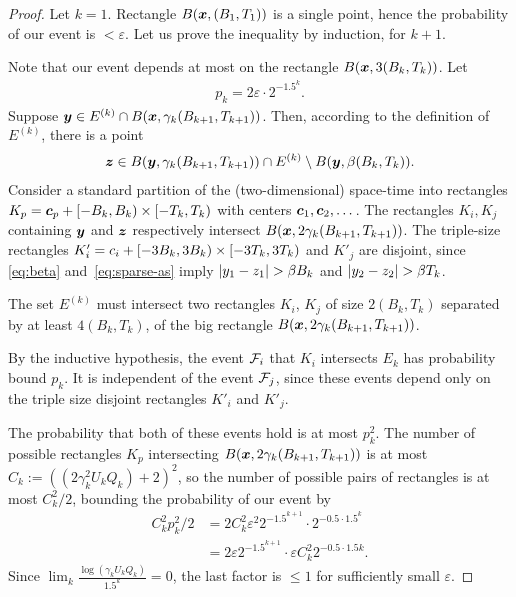 \documentclass[12pt]{memoir}
\renewcommand{\le}{\leq}
\def\B{B}
\def\U{U}
\newcommand{\Tu}{T}
\begin{document}
\begin{proof}
Let \( k=1 \).
Rectangle \( B(\vek{x},(\B_1, \Tu_{1})) \) is a single point, hence
the probability of our event is \( <\varepsilon \).
Let us prove the inequality by induction, for \( k+1 \).

Note that our 
event depends at most on the rectangle \( B(\vek{x},3(\B_{k}, \Tu_{k})) \).
Let
\begin{align*}
   p_{k}=2\varepsilon\cdot 2^{-1.5^{k}}.
\end{align*}
Suppose \( \vek{y} \in E^{(k)}\cap B(\vek{x},\gamma_{k}(\B_{k+1}, \Tu_{k+1})  ) \).
Then, according to the definition of \( E^{(k)} \),  there is a point
\begin{align}\label{eq:sparse-as}
 \vek{z} \in
 B(\vek{y},\gamma_{k}(\B_{k+1},\Tu_{k+1}))\cap E^{(k)}\setminus B(\vek{y},\beta(\B_{k}, \Tu_{k})).
 \end{align}
Consider a standard partition of the (two-dimensional) space-time into
rectangles \( K_{p}=\vek{c}_{p}+\lint{-\B_{k}}{\B_k}\times \lint{-\Tu_{k}}{\Tu_{k}} \)
with centers \( \boldsymbol{c}_{1},\boldsymbol{c}_{2},\dots \).
The rectangles \( K_{i},K_{j} \) containing \( \boldsymbol{y} \) and \( \boldsymbol{z} \)
respectively intersect \( B(\vek{x}, 2\gamma_{k}(\B_{k+1}, \Tu_{k+1})) \).
The triple-size rectangles 
\( K'_{i}=c_{i} + \lint{-3\B_{k}}{3\B_k}\times \lint{-3\Tu_{k}}{3\Tu_{k}} \) and
\( K'_{j} \) are disjoint, since \eqref{eq:beta} and~\eqref{eq:sparse-as} imply
 \( \abs{y_1 - z_1}>\beta\B_{k} \) and \( \abs{y_2 - z_2}>\beta\Tu_{k} \).

The set \( E^{(k)} \) must intersect two rectangles \( K_{i} \),
\( K_{j} \) of size \( 2(\B_{k}, \Tu_{k}) \) separated by at least \( 4(\B_{k}, \Tu_{k}) \),
of the big rectangle \( B(\vek{x},2\gamma_{k}(\B_{k+1}, \Tu_{k+1})) \).

By the inductive hypothesis, the event \( \mathcal{F}_{i} \) that
\( K_{i} \) intersects \( E_{k} \) has probability bound \( p_{k} \).
It is independent of the event \( \mathcal{F}_{j} \), since these events depend
only on the triple size disjoint rectangles \( K'_{i} \) and \( K'_{j} \).

The probability that both of these events hold is at most \( p_{k}^{2} \).
The number of possible rectangles
\( K_{p} \) intersecting \( B(\vek{x},2\gamma_{k}(\B_{k+1}, \Tu_{k+1})) \) is
at most
\( C_{k}:=((2\gamma_{k}^{2}\U_{k} Q_{k})+2)^{2} \), so the number of possible pairs of rectangles
is at most \( C_{k}^{2}/2 \), bounding the probability of our event by
 \begin{align*}
   C_{k}^{2}p_{k}^{2}/2
    &=
      2 C_{k}^{2}\varepsilon^{2} 2^{-1.5^{k+1}}\cdot 2^{-0.5\cdot 1.5^{k}}
   \\ &=2\varepsilon 2^{-1.5^{k+1}} \cdot \varepsilon
        C_{k}^{2}2^{-0.5\cdot 1.5{k}}.
 \end{align*}
Since \( \lim_{k}\frac{\log{(\gamma_{k}\U_{k} Q_k)}}{1.5^k}=0 \),
the last factor is \( \le 1 \) for sufficiently small  \( \varepsilon \).
\end{proof}
\end{document}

AIM OF THE TASK:
Give every line of the listing above again, exactly, with no images.

SOLUTION BELOW:
 \documentclass[12pt]{memoir}
\renewcommand{\le}{\leq}
\def\B{B}
\def\U{U}
\newcommand{\Tu}{T}
\begin{document}
\begin{proof}
Let \( k=1 \).
Rectangle \( B(\vek{x},(\B_1, \Tu_{1})) \) is a single point, hence
the probability of our event is \( <\varepsilon \).
Let us prove the inequality by induction, for \( k+1 \).

Note that our 
event depends at most on the rectangle \( B(\vek{x},3(\B_{k}, \Tu_{k})) \).
Let
\begin{align*}
   p_{k}=2\varepsilon\cdot 2^{-1.5^{k}}.
\end{align*}
Suppose \( \vek{y} \in E^{(k)}\cap B(\vek{x},\gamma_{k}(\B_{k+1}, \Tu_{k+1})  ) \).
Then, according to the definition of \( E^{(k)} \),  there is a point
\begin{align}\label{eq:sparse-as}
 \vek{z} \in
 B(\vek{y},\gamma_{k}(\B_{k+1},\Tu_{k+1}))\cap E^{(k)}\setminus B(\vek{y},\beta(\B_{k}, \Tu_{k})).
 \end{align}
Consider a standard partition of the (two-dimensional) space-time into
rectangles \( K_{p}=\vek{c}_{p}+\lint{-\B_{k}}{\B_k}\times \lint{-\Tu_{k}}{\Tu_{k}} \)
with centers \( \boldsymbol{c}_{1},\boldsymbol{c}_{2},\dots \).
The rectangles \( K_{i},K_{j} \) containing \( \boldsymbol{y} \) and \( \boldsymbol{z} \)
respectively intersect \( B(\vek{x}, 2\gamma_{k}(\B_{k+1}, \Tu_{k+1})) \).
The triple-size rectangles 
\( K'_{i}=c_{i} + \lint{-3\B_{k}}{3\B_k}\times \lint{-3\Tu_{k}}{3\Tu_{k}} \) and
\( K'_{j} \) are disjoint, since \eqref{eq:beta} and~\eqref{eq:sparse-as} imply
 \( \abs{y_1 - z_1}>\beta\B_{k} \) and \( \abs{y_2 - z_2}>\beta\Tu_{k} \).

The set \( E^{(k)} \) must intersect two rectangles \( K_{i} \),
\( K_{j} \) of size \( 2(\B_{k}, \Tu_{k}) \) separated by at least \( 4(\B_{k}, \Tu_{k}) \),
of the big rectangle \( B(\vek{x},2\gamma_{k}(\B_{k+1}, \Tu_{k+1})) \).

By the inductive hypothesis, the event \( \mathcal{F}_{i} \) that
\( K_{i} \) intersects \( E_{k} \) has probability bound \( p_{k} \).
It is independent of the event \( \mathcal{F}_{j} \), since these events depend
only on the triple size disjoint rectangles \( K'_{i} \) and \( K'_{j} \).

The probability that both of these events hold is at most \( p_{k}^{2} \).
The number of possible rectangles
\( K_{p} \) intersecting \( B(\vek{x},2\gamma_{k}(\B_{k+1}, \Tu_{k+1})) \) is
at most
\( C_{k}:=((2\gamma_{k}^{2}\U_{k} Q_{k})+2)^{2} \), so the number of possible pairs of rectangles
is at most \( C_{k}^{2}/2 \), bounding the probability of our event by
 \begin{align*}
   C_{k}^{2}p_{k}^{2}/2
    &=
      2 C_{k}^{2}\varepsilon^{2} 2^{-1.5^{k+1}}\cdot 2^{-0.5\cdot 1.5^{k}}
   \\ &=2\varepsilon 2^{-1.5^{k+1}} \cdot \varepsilon
        C_{k}^{2}2^{-0.5\cdot 1.5{k}}.
 \end{align*}
Since \( \lim_{k}\frac{\log{(\gamma_{k}\U_{k} Q_k)}}{1.5^k}=0 \),
the last factor is \( \le 1 \) for sufficiently small  \( \varepsilon \).
\end{proof}
\end{document}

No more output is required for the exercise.